Do you really want to be a digital nomad, or would you rather be a home body looking after a family, and an artisanal herb garden? Would you rather be a public artist, or a private businesswoman? A teacher or a joker? The freedom to choose is paramount; if you feel trapped or powerless your life will inevitably tilt towards resentment.
The big gain from knowing who you want to be, is it gives you a target to aim at. It gives you a direction of travel. You stop drifting through life in midstream, and start steering with purpose.
Life can start to get better in a dramatic way if you can make this mental mindshift towards being purposeful. To making decisions based on how well they will help you get closer to your ideal.
A non-obvious consequence of living this way, is that it makes you less vulnerable to manipulative limerent objects. If you are purposeful, you are far less inclined to reinvent yourself to please a dazzling LO. You are also less attractive to a narcissist, as you will have opinions and views that don’t hinge on how important they are to your life.
When you have a purpose that is focused on improving your life and yourself, other people – even romantic partners – become exactly that: partners. Not Gods or Goddesses. Not a purpose in themselves. Not someone to cling to. They become someone who can maybe bond with you, while you work together on a shared (or at least compatible) purpose.
When you know who you want to be, it is great to bond with people who are attracted to that version of yourself.
3. Practice authenticity to attract good people
When your life has a purpose you are proud of, it is easy to live it openly and authentically. There will be fear, for sure, and you will sometimes feel vulnerable about sharing your dreams – but because of how much it means to you, not because of shame or duplicity.
If you are motivated by making your life better, and not by seeking the praise of others, avoiding conflict, or accumulating status and power, it is a lot easier to just be honest about things. And that can be an enormous relief.

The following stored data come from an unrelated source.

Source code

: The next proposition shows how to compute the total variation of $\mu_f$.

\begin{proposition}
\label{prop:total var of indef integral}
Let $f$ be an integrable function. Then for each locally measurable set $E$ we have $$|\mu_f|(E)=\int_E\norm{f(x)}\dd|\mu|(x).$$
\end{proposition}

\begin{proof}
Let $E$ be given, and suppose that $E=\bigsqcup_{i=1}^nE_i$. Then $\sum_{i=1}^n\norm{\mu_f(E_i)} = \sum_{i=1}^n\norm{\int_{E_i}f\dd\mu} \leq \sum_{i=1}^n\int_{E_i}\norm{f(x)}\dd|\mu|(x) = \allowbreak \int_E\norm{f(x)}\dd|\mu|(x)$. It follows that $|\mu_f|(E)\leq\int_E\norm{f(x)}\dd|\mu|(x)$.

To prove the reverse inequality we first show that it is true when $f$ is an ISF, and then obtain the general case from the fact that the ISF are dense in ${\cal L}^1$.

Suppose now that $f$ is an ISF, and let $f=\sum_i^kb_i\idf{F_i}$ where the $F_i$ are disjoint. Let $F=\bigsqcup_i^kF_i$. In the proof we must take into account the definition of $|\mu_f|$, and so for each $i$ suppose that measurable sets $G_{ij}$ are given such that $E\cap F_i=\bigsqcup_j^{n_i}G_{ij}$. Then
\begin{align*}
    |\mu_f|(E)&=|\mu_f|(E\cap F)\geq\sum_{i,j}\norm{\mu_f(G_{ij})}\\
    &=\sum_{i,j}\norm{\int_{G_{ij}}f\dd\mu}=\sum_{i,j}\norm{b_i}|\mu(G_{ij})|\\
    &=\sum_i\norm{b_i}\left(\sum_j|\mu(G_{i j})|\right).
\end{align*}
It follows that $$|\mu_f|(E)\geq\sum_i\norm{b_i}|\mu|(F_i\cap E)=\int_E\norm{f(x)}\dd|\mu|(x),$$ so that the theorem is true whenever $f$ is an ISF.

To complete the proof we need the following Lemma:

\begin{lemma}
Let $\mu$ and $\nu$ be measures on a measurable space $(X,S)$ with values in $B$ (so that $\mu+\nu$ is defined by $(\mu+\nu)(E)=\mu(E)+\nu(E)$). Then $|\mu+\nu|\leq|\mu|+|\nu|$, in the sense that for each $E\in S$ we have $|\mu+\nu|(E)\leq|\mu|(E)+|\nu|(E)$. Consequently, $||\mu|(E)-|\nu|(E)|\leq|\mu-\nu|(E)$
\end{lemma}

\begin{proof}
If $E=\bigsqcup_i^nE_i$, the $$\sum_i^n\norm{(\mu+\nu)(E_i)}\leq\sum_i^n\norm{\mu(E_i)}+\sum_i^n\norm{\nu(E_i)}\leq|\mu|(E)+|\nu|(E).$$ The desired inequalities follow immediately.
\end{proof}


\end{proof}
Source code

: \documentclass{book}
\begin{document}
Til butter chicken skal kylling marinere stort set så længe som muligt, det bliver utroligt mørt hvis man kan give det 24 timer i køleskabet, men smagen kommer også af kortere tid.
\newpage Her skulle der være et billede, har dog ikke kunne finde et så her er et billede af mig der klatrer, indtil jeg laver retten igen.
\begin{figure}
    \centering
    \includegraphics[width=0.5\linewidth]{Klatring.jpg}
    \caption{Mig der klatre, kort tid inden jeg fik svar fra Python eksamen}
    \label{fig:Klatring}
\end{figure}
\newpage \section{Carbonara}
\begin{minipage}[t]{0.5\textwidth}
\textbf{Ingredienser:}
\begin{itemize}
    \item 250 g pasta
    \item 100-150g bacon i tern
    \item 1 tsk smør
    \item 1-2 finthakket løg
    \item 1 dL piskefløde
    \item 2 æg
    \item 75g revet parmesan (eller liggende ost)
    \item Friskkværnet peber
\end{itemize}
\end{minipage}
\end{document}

But there is another strange consequence too. You start to notice that the people who are drawn towards you are not the game players or the narcissists or the jerks. They get repelled by authenticity and sincerity. Instead, you find stronger affinity with other people who are living purposeful lives.
It’s an old observation that romance arrives when you aren’t looking for it, and while it’s a bit of a hackneyed saying, I suspect that this “more attractive to other honest people” effect could be a factor. You kind of come at romance in a slantwise way. By living a purposeful life you are more likely to catch the interest and attention of other good people, who tend to be better prospects for healthy bonding.
And even if you find those people are few and far between, at least your life will be improving in many other ways while you wait.
The philosophy behind purposeful living can serve single limerents in even more important ways than married limerents. It is great for repairing damage, but it’s even better for forging a meaningful future.